Exercise instructions> Repeat the records below verbatim and include no pictures.

--*--

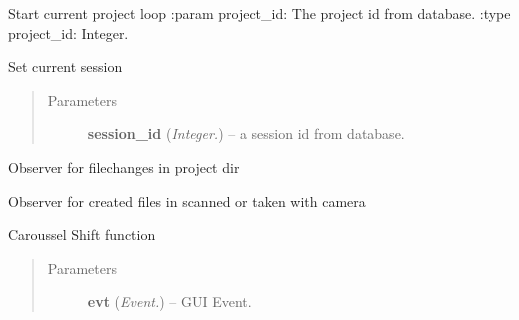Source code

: \documentclass[letterpaper,10pt,english]{sphinxmanual}
\begin{document}
\begin{fulllineitems}
\begin{fulllineitems}
\end{fulllineitems}


\begin{fulllineitems}
\label{api:wos.GUI.SetCurrentProject}
Start current project loop 
:param project\_id: The project id from database.
:type project\_id: Integer.

\end{fulllineitems}


\begin{fulllineitems}
\label{api:wos.GUI.SetCurrentSession}
Set current session
\begin{quote}\begin{description}
\item[{Parameters}] \leavevmode
\textbf{session\_id} (\emph{Integer.}) -- a session id from database.

\end{description}\end{quote}

\end{fulllineitems}


\begin{fulllineitems}
\label{api:wos.GUI.SetProjectObserver}
Observer for filechanges in project dir

\end{fulllineitems}


\begin{fulllineitems}
\label{api:wos.GUI.SetScanObserver}
Observer for created files in scanned or taken with camera

\end{fulllineitems}


\begin{fulllineitems}
\label{api:wos.GUI.Shift}
Caroussel Shift function
\begin{quote}\begin{description}
\item[{Parameters}] \leavevmode
\textbf{evt} (\emph{Event.}) -- GUI Event.


\end{description}
\end{quote}
\end{fulllineitems}
\end{fulllineitems}
\end{document}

--*--

Task output>
Source code

: \documentclass[letterpaper,10pt,english]{sphinxmanual}
\begin{document}
\begin{fulllineitems}
\begin{fulllineitems}
\end{fulllineitems}


\begin{fulllineitems}
\label{api:wos.GUI.SetCurrentProject}
Start current project loop 
:param project\_id: The project id from database.
:type project\_id: Integer.

\end{fulllineitems}


\begin{fulllineitems}
\label{api:wos.GUI.SetCurrentSession}
Set current session
\begin{quote}\begin{description}
\item[{Parameters}] \leavevmode
\textbf{session\_id} (\emph{Integer.}) -- a session id from database.

\end{description}\end{quote}

\end{fulllineitems}


\begin{fulllineitems}
\label{api:wos.GUI.SetProjectObserver}
Observer for filechanges in project dir

\end{fulllineitems}


\begin{fulllineitems}
\label{api:wos.GUI.SetScanObserver}
Observer for created files in scanned or taken with camera

\end{fulllineitems}


\begin{fulllineitems}
\label{api:wos.GUI.Shift}
Caroussel Shift function
\begin{quote}\begin{description}
\item[{Parameters}] \leavevmode
\textbf{evt} (\emph{Event.}) -- GUI Event.


\end{description}
\end{quote}
\end{fulllineitems}
\end{fulllineitems}
\end{document}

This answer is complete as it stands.